■ **RECORDS FOR THIS EXERCISE**
○ ○ ○

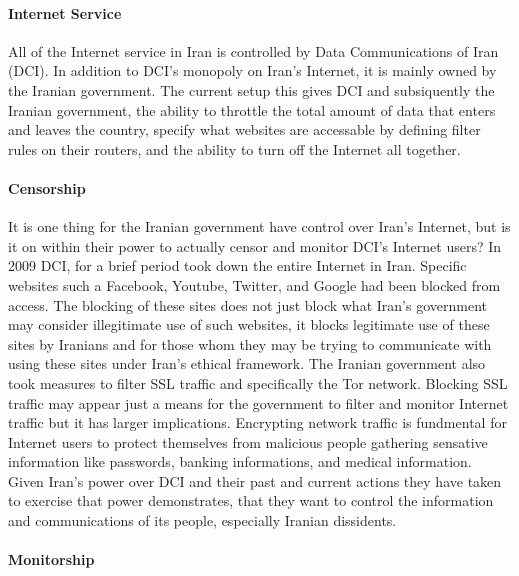 \documentclass[11pt]{article}
\begin{document}
\begin{multicols}{2}
\paragraph{Internet Service}

All of the Internet service in Iran is controlled by Data Communications of Iran
(DCI). \cite{FindingWayAroundIranianCensorship} In addition to DCI's monopoly on
Iran's Internet, it is mainly owned by the Iranian government.
\cite{FindingWayAroundIranianCensorship, DCI:Articles} The current setup this
gives DCI and subsiquently the Iranian government, the ability to throttle the
total amount of data that enters and leaves the country, specify what websites
are accessable by defining filter rules on their routers, and the ability to
turn off the Internet all together. \cite{FindingWayAroundIranianCensorship}

\paragraph{Censorship} 

It is one thing for the Iranian government have control over Iran's
Internet, but is it on within their power to actually censor and monitor DCI's
Internet users? In 2009 DCI, for a brief period took down the entire Internet in 
Iran. \cite{FindingWayAroundIranianCensorship} Specific websites such a
Facebook, Youtube, Twitter, and Google had been blocked from access.
\cite{FindingWayAroundIranianCensorship, IransElectronicCurtain} The blocking of
these sites does not just block what Iran's government may consider illegitimate
use of such websites, it  blocks legitimate use of these sites by Iranians and
for those whom they may be trying to communicate with using these sites under
Iran's ethical framework. The Iranian government also took measures to filter
SSL traffic and specifically the Tor network.  \cite{Tor:IranPartiallyBlocksSSL,
IranBlocksTorSameDayFix} Blocking SSL traffic may appear just a means for the
government to filter and monitor Internet traffic but it has larger
implications. Encrypting network traffic is fundmental for Internet users to
protect themselves from malicious people gathering sensative information like
passwords, banking informations, and medical information. Given Iran's power
over DCI and their past and current actions they have taken to exercise that
power demonstrates, that they want to control the information and communications
of its people, especially Iranian dissidents.

\paragraph{Monitorship}


\end{multicols}
\end{document}
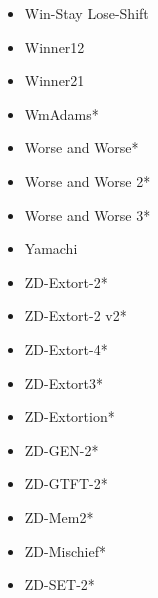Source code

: \begin{appendices}
\begin{multicols}{4}
\begin{itemize}
            \item Win-Stay Lose-Shift
            \item Winner12
            \item Winner21
            \item WmAdams*
            \item Worse and Worse*
            \item Worse and Worse 2*
            \item Worse and Worse 3*
            \item Yamachi
            \item ZD-Extort-2*
            \item ZD-Extort-2 v2*
            \item ZD-Extort-4*
            \item ZD-Extort3*
            \item ZD-Extortion*
            \item ZD-GEN-2*
            \item ZD-GTFT-2*
            \item ZD-Mem2*
            \item ZD-Mischief*
            \item ZD-SET-2*
        \end{itemize}
    \end{multicols}


\end{appendices}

○ ○ ○

■ **TASK TO CARRY OUT**
For this exercise, copy each line of the data above exactly, from the first through the line containing "implications. Encrypting network", and drop the pictures.

■ **ANSWER TO THIS TASK**
 \documentclass[11pt]{article}
\begin{document}
\begin{multicols}{2}
\paragraph{Internet Service}

All of the Internet service in Iran is controlled by Data Communications of Iran
(DCI). \cite{FindingWayAroundIranianCensorship} In addition to DCI's monopoly on
Iran's Internet, it is mainly owned by the Iranian government.
\cite{FindingWayAroundIranianCensorship, DCI:Articles} The current setup this
gives DCI and subsiquently the Iranian government, the ability to throttle the
total amount of data that enters and leaves the country, specify what websites
are accessable by defining filter rules on their routers, and the ability to
turn off the Internet all together. \cite{FindingWayAroundIranianCensorship}

\paragraph{Censorship} 

It is one thing for the Iranian government have control over Iran's
Internet, but is it on within their power to actually censor and monitor DCI's
Internet users? In 2009 DCI, for a brief period took down the entire Internet in 
Iran. \cite{FindingWayAroundIranianCensorship} Specific websites such a
Facebook, Youtube, Twitter, and Google had been blocked from access.
\cite{FindingWayAroundIranianCensorship, IransElectronicCurtain} The blocking of
these sites does not just block what Iran's government may consider illegitimate
use of such websites, it  blocks legitimate use of these sites by Iranians and
for those whom they may be trying to communicate with using these sites under
Iran's ethical framework. The Iranian government also took measures to filter
SSL traffic and specifically the Tor network.  \cite{Tor:IranPartiallyBlocksSSL,
IranBlocksTorSameDayFix} Blocking SSL traffic may appear just a means for the
government to filter and monitor Internet traffic but it has larger
implications. Encrypting network traffic is fundmental for Internet users to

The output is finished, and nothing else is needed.